From Wal-Mart Stores Inc. to Ford Motor Co., Wall Street is full of family businesses, and a surprising number of parent-offspring management teams can be found in the mutual fund world, as well.
For shareholders, family-run funds where lessons have been lovingly passed down from one generation to the next can offer unusual stability. The advantage of investing with this kind of company is that the managers are not only watching over your assets, but also their own family wealth and legacy, said Russ Kinnel, director of fund research at Morningstar Inc.
"There's bound to be a strong interest in protecting your principal and your reputation," Kinnel said. "However, I think it can be a mixed bag. On the one hand, you have some nice stability. . . . But at the same time, there can be issues. You have to ask, has this person really earned their spot? Obviously some will show experience beyond their years, for having grown up in it, and having fathers that can show them the ropes. That can be tremendously valuable."
Business is a family affair at the nation's largest fund complex, FMR Corp., the financial conglomerate known as Fidelity Investments, where Edward C. Johnson III succeeded his father in 1972. His daughter, Abigail, is the company's largest single shareholder. Despite her recent lateral move in management, many analysts say she is being groomed to take over the business, which includes about 340 funds.
Other notable family-run fund companies include Franklin Resources Inc., a San Mateo, Calif., firm founded by another family of Johnsons that manages more than 100 funds, and the Tucson-based Davis Selected Advisors LP, where Christopher Davis took over management from his father in 1997.
There's also a number of smaller firms run by father-and-son management teams, such as the Nicholas Co. in Milwaukee, a series of seven funds managed by Albert O. Nicholas and David O. Nicholas. Other well-regarded father-son shops include the James Advantage Funds, a series of four funds managed by Frank James and his sons, Barry and David, in the tiny town of Alpha, Ohio; Alpine Mutual Funds, based in Purchase, N.Y., where Stephen and Sam Lieber run seven funds specializing in asset allocation, real estate and bonds; and the Dallas-based Hodges Fund, managed by Don and Craig Hodges, who recently won an award from Lipper Inc. for posting the best performance in the multi-cap core category.
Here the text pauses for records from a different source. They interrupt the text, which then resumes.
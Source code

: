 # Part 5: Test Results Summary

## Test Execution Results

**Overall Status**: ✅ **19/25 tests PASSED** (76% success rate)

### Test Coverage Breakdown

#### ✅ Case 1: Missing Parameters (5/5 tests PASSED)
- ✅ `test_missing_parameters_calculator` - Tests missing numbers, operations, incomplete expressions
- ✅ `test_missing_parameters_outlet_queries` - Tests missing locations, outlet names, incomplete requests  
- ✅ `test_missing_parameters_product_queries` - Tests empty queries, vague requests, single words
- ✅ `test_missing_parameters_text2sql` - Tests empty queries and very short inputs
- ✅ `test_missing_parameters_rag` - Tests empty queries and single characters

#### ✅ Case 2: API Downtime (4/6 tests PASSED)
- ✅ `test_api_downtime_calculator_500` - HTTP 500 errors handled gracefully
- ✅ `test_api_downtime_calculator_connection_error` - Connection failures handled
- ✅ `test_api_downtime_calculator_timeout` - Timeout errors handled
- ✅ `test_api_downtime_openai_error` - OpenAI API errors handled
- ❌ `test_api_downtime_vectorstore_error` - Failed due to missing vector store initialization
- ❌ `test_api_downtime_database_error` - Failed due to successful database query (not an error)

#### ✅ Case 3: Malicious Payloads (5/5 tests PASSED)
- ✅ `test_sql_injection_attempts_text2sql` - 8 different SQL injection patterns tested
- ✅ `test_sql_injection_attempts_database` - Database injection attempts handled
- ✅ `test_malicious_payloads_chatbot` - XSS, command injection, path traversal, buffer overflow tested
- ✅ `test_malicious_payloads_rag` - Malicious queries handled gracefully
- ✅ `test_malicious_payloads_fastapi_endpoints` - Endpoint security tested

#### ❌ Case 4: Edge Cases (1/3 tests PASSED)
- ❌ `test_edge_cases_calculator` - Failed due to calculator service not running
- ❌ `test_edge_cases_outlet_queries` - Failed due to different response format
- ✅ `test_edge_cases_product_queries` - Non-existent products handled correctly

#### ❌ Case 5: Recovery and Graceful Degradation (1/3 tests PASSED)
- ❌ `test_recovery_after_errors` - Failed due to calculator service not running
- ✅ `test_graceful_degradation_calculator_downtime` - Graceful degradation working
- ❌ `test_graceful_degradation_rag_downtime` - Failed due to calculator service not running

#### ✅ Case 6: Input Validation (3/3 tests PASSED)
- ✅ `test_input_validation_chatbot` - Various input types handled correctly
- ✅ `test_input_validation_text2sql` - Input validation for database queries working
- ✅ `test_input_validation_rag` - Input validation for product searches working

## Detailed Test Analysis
Frank James, 74, and his son Barry, 47, are both retired Air Force officers, and their company, based on 35 acres of prairie and forest land outside Dayton, Ohio, is very much a family business. David James, 37, is vice president of research, and a third son works as a consultant. The family matriarch, Iris, spent 21 years working for the company.
"When the company first got started, we were in my mom and dad's house, in 1973, and the office was in my bedroom," recalled David James, whose high school science fair project focused on trading theories. "My dad started teaching me about statistics when I was in fourth grade, things I wouldn't see in school until college. I've always found this stuff fascinating."
The opposite was true for Sam Lieber, 48, who decided to go into real estate after a dull summer studying materials handling as an intern for his father's firm in the 1970s. Then in 1985, when he started working with real estate investment trusts, he found he had more in common with his father's business than he thought. Soon he was running one of the first international real estate funds.
Stephen Lieber later sold his company, the Evergreen Funds, to a bank. Now 79, he and his son are co-chief executives of Alpine Woods Investments and co-managers of the Alpine Dynamic Balanced Fund, a five-star offering with one of the best three-year records of its category, according to Morningstar. The Liebers share an awareness of the need to be responsive to a changing environment, to take strategic advantage of trends and seek opinions that others on Wall Street might ignore. Of course, they don't always agree: Sam Lieber says the working relationship he now enjoys with his father was forged during his typically rebellious teenage years.
"I raced sailboats with my dad. . . . It's something we shared a real joy and enthusiasm for, because it's part nature, being out there with the waves and the wind, it's part chess for the strategic side of it, and part athletic endeavor," he said. "We argued a lot. He would say, 'Let's tack, let's go in this direction,' and I'd say, 'You're crazy, let's go the other direction.' And I finally realized that both of us were right at different times."
For any parent trying to work with a son or daughter, it's wise to occasionally take off your mentoring hat, said Don Hodges, 71. After 46 years in the business, he has a great deal of wisdom to offer, but said his son frequently contributes ideas he might never have considered. Craig, 41, worked as a broker before deciding to go into business with his dad in 1989; now the two co-manage the Hodges Fund.
"When you put your name on a fund, there's a certain element of pride, of not wanting to be embarrassed or neglectful. . . . It forces you to want to work just a little harder to be right," Don Hodges said.
"One of the things I've done is try to stay out of Craig's way and to give him an opportunity to test his own wings and learn by his own experiences. He's not operating under Dad's shadow, he's got his own ideas and opinions," he added. "I'd heartily recommend that to anyone considering being in business with members of their family. There's a strong inclination to carry the family relationship over into the business, so that Dad's word always rules. And I've tried to let Craig know that his opinions are just as important as mine."